#### Task statement:
Look for the word "user" in the records, and copy each line where it appears.

#### Data:
···

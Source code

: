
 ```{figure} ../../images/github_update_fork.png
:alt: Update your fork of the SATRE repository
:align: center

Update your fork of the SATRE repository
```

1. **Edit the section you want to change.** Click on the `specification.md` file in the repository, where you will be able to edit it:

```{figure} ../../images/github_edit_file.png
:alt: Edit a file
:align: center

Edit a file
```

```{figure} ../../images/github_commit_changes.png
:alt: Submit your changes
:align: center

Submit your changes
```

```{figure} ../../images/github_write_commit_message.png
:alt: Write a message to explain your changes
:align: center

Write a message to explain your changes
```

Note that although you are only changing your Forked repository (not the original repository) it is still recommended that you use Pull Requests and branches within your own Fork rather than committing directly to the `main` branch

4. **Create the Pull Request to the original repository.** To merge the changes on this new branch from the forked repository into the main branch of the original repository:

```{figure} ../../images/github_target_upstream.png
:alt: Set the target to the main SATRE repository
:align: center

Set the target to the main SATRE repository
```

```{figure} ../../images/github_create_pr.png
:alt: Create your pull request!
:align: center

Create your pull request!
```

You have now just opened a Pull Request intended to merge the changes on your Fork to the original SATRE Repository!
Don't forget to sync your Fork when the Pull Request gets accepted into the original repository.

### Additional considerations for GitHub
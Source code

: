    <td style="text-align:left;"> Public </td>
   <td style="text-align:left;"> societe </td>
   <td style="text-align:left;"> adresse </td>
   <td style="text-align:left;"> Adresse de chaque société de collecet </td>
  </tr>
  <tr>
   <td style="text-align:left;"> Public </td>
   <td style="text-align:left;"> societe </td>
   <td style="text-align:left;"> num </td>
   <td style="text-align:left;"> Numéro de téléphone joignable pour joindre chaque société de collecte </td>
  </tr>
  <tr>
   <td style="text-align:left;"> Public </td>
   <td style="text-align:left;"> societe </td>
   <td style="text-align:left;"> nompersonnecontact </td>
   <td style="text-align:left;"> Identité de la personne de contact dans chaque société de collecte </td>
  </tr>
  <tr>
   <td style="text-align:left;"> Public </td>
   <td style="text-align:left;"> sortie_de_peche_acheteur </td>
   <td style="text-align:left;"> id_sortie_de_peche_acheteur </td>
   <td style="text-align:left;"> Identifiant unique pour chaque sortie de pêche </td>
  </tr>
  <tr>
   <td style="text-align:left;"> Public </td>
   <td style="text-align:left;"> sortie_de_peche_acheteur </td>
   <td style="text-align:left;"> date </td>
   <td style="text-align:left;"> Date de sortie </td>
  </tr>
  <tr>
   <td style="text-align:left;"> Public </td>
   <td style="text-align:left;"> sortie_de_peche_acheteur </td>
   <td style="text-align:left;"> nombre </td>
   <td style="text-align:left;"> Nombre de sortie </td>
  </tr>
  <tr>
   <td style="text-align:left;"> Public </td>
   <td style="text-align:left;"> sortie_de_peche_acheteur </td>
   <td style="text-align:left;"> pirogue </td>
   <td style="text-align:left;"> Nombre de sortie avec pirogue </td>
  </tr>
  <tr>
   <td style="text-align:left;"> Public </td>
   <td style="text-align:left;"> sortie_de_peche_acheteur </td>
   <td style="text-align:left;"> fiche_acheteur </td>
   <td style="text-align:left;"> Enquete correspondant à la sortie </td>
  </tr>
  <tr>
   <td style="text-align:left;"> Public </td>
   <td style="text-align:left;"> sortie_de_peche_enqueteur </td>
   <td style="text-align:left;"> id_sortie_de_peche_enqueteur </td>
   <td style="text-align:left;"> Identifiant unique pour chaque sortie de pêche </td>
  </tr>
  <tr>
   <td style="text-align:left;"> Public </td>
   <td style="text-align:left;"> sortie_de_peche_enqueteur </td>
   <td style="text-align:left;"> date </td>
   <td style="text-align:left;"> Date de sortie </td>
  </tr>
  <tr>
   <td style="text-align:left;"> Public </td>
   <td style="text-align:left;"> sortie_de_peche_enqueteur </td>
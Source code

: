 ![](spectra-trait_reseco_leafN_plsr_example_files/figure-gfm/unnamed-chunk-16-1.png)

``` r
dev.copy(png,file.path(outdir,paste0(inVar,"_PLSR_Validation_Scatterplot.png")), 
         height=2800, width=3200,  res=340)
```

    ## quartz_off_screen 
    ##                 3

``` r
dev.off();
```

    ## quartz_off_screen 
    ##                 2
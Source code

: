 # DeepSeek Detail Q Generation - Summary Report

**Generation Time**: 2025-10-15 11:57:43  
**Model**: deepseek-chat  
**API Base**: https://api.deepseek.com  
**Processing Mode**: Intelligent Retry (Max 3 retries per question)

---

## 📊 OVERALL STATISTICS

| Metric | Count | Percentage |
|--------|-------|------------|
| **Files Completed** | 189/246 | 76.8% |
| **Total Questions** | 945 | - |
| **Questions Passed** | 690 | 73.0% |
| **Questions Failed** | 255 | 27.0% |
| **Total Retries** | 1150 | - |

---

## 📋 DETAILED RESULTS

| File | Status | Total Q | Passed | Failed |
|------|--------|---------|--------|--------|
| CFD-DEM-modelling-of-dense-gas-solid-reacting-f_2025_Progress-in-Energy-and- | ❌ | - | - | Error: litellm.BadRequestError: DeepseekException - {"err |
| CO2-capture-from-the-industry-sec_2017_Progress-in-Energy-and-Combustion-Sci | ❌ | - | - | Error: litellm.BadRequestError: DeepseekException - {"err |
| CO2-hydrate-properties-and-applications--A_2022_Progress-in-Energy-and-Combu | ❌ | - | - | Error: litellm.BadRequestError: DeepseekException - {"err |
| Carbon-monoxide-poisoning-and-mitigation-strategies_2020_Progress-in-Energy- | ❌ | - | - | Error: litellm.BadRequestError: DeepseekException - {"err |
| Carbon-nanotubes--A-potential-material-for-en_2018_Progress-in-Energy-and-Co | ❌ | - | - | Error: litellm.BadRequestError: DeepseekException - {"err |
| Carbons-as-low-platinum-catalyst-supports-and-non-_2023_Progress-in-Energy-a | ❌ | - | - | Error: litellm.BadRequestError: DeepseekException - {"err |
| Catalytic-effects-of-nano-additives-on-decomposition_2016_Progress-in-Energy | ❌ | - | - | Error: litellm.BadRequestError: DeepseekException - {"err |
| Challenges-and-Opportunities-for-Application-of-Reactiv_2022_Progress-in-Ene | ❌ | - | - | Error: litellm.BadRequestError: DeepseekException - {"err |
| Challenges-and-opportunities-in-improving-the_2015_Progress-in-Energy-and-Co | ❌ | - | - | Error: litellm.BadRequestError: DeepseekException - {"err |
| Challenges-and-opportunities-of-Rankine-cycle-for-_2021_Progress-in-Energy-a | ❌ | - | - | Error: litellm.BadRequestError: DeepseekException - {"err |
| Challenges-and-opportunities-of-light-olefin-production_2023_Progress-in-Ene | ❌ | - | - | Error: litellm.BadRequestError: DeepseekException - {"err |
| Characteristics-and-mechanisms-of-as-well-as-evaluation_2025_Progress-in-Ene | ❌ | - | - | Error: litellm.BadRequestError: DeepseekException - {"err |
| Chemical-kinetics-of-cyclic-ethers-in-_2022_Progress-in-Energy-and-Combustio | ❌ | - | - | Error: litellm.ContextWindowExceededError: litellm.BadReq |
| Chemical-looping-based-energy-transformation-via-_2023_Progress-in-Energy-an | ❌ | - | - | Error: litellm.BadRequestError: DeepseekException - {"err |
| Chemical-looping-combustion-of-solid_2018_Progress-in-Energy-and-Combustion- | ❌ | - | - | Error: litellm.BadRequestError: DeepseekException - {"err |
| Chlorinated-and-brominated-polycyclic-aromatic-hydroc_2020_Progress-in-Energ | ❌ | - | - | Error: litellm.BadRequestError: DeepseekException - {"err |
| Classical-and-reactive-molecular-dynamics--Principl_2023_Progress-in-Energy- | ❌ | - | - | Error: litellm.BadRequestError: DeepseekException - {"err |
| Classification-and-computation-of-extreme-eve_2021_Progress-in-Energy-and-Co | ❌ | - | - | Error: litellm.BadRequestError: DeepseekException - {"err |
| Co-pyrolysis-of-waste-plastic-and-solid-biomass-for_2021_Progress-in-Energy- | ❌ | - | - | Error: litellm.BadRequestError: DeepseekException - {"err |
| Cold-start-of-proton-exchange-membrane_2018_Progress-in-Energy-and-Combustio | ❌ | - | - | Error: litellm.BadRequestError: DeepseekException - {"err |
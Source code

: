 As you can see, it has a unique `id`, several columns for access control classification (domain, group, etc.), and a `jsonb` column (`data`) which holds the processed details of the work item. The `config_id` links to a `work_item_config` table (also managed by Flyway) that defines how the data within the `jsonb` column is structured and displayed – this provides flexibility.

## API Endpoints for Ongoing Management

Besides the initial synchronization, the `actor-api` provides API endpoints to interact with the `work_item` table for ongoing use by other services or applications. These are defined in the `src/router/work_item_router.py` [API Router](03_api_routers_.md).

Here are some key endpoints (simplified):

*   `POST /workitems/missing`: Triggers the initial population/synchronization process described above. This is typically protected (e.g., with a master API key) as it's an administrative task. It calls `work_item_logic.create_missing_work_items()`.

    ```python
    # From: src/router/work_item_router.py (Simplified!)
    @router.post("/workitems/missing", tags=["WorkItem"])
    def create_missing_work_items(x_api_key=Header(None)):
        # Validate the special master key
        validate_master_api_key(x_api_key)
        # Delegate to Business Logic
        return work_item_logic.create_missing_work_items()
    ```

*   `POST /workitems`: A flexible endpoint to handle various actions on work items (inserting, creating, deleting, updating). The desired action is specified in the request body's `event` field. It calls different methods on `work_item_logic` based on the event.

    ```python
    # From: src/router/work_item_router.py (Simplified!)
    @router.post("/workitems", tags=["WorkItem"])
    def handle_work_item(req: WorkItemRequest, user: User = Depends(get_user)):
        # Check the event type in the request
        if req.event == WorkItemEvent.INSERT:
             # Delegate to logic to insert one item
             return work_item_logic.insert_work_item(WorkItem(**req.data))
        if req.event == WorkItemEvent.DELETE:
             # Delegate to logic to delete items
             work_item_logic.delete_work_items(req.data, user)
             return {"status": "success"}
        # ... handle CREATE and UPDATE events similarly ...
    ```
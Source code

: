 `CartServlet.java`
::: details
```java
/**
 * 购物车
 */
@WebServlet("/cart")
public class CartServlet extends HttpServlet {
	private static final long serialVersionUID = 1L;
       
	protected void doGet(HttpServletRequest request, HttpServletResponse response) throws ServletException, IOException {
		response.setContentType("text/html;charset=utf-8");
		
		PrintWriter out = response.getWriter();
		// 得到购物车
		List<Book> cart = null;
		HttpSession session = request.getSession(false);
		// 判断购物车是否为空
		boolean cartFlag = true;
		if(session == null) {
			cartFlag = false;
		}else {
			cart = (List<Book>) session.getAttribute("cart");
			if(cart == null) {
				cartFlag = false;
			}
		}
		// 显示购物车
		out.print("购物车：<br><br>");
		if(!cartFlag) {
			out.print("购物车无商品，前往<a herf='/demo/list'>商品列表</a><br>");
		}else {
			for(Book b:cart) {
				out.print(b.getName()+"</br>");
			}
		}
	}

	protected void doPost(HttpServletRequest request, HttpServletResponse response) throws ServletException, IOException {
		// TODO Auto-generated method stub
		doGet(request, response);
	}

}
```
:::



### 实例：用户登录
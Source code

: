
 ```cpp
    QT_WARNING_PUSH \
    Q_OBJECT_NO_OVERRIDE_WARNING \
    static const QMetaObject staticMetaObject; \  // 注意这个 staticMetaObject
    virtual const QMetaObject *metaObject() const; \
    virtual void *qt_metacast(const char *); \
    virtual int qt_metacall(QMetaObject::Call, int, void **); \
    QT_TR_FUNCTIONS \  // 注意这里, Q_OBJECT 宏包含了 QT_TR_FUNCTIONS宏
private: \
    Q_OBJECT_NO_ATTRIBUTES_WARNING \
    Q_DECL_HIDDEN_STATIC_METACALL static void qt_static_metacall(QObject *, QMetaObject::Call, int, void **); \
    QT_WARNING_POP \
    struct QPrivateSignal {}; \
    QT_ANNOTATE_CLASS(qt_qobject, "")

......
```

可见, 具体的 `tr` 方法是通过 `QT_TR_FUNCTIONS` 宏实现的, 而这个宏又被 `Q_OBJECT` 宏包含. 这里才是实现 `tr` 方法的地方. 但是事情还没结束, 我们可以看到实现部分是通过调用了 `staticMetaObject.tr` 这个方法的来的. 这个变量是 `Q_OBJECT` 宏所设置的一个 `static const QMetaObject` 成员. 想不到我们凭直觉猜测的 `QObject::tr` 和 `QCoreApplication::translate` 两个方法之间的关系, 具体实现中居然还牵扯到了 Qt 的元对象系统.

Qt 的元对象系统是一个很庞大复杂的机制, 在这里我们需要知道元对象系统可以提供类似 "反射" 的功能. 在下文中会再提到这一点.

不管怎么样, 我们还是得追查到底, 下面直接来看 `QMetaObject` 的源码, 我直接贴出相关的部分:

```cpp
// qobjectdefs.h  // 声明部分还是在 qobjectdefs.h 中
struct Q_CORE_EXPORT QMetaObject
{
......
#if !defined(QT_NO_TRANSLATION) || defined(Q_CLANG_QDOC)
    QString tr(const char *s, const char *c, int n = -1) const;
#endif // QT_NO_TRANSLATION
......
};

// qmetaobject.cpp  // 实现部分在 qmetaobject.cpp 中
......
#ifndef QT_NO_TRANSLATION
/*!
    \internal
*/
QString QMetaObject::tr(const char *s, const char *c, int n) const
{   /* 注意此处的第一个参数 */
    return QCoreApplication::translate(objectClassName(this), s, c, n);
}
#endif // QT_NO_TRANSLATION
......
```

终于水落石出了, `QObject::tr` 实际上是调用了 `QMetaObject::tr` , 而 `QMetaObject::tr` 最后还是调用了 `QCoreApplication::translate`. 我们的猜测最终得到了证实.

···

#### Result:
    def handle_work_item(req: WorkItemRequest, user: User = Depends(get_user)):
             work_item_logic.delete_work_items(req.data, user)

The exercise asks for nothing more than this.